CUNY law grads losing ‘bar’ fight

The bar is getting lower for CUNY law graduates.

Bar-exam pass rates for first-time test takers at CUNY have plummeted 16 percentage points in the past three years — boomeranging the school back to the bottom rank among New York’s law schools.

The pass rate dropped from a record high of 83 percent in 2008 to 67 percent this year — the lowest pass rate at the CUNY School of Law since 2005.

This year’s performance left the Flushing school an alarming 19 percentage points below the state’s 2011 average pass rate of 86 percent.

CUNY also had its lowest number of first-time applicants taking the bar exam in recent years, 99, which was also well below the majority of New York’s 14 other accredited law schools.

After the school upped its admissions standards and its minimum grade-point-average requirements for students in 2003, its bar-exam results rose dramatically.

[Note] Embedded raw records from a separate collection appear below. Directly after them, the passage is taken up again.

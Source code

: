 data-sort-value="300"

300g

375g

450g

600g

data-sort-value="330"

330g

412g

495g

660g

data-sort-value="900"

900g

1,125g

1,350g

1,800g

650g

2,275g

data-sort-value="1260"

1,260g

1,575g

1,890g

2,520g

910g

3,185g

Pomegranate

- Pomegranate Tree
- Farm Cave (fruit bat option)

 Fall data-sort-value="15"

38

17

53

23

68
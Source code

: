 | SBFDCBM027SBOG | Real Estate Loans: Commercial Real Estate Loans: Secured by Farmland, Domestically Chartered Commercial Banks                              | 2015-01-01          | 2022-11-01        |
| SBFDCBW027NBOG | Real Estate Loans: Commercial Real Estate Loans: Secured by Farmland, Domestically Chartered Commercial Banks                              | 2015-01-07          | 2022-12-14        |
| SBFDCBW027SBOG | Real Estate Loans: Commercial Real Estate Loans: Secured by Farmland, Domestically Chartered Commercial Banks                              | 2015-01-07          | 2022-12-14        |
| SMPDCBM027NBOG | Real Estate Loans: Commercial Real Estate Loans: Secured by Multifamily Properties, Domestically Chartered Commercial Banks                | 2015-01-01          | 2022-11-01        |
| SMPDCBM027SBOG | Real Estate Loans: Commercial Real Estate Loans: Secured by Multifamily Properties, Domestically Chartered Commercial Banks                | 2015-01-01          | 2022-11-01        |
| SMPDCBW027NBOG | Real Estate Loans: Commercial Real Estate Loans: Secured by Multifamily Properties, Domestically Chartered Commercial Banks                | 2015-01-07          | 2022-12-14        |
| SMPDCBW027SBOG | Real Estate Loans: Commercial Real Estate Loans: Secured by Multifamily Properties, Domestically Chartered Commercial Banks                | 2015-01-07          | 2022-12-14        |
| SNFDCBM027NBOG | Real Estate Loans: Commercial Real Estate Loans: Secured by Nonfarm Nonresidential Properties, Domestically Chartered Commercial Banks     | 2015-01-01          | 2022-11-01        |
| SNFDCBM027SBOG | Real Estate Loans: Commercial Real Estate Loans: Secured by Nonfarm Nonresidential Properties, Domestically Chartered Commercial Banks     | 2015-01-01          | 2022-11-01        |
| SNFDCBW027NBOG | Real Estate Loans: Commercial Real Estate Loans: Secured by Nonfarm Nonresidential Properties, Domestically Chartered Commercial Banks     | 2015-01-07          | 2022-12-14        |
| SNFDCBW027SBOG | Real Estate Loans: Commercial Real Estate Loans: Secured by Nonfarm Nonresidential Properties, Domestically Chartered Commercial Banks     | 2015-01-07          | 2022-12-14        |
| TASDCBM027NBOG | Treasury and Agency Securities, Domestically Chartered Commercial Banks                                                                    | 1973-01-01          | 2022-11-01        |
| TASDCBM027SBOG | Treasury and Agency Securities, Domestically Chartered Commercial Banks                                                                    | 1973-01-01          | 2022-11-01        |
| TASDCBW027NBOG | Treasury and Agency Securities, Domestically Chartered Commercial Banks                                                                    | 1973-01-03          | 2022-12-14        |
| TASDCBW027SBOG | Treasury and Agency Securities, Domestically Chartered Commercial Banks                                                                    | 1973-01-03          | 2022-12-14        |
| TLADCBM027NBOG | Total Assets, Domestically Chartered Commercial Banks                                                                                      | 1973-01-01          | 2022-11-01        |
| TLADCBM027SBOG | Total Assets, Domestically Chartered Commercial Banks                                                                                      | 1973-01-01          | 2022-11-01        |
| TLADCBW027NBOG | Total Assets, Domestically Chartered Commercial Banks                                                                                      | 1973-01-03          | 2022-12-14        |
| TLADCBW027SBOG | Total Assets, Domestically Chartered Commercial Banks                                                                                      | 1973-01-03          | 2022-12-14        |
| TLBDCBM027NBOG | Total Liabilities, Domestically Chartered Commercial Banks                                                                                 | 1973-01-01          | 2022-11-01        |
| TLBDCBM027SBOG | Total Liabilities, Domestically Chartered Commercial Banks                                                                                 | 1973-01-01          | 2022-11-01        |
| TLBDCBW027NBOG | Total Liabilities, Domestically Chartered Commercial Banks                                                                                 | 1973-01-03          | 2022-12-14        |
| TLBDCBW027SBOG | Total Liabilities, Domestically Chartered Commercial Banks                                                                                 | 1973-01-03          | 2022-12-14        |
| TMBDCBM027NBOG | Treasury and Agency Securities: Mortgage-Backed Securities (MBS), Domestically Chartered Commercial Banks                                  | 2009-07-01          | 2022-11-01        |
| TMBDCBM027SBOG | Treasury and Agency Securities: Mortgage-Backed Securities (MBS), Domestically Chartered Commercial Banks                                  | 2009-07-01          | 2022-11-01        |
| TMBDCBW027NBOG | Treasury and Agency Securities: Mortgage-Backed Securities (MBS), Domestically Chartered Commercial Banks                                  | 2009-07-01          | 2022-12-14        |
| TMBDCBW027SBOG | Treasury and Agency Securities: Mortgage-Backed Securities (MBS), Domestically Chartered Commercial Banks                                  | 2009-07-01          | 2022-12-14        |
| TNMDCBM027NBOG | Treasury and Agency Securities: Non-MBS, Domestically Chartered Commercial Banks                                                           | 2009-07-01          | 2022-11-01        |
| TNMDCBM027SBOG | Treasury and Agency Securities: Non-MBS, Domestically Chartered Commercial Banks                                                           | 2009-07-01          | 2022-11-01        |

But sources familiar with the law program say that the subsequent drop has come from a slackening of those standards — including allowing freshman courses to count pass/fail, and not mandating enough courses that are vital for succeeding on the bar exam.

School officials acknowledged the need for a tuneup with their response to the second straight year of disappointing results.

Earlier this month, the executive committee of CUNY’s Board of Trustees voted to raise the minimum GPA students need to avoid probation or possible dismissal from the program from 2.3 to 2.5 starting in the spring.

They also approved making at least four “bar elective” courses mandatory, as well as requiring struggling third-year students to come back for an additional semester in order to pick up their grades.

“The changes . . . are designed to raise academic standards and better prepare our students for the bar exam and enhance our ability to carry out our mission to graduate lawyers who will practice law in the service of human needs,” said the school’s dean, Michelle Anderson, who was appointed in 2006.

Pass rates on this year’s exam were highest for graduates from Columbia and NYU — which both hit the 96 percent mark.

American Bar Association accreditation requires that at least 75 percent of a school’s test-takers pass the bar exam in three of the prior five years in order for it to maintain its good standing.

It’s a potential concern for CUNY’s 2012 exam scores, since it has two consecutive years of results below that minimum mark.

But the ABA also allows schools to maintain their good standing as long as they’re not 15 percentage points below any other school in the same jurisdiction for three out of every five years.

That standard is not yet a concern for CUNY, which this year was within 9 percentage points of the second-lowest scorer, Pace University.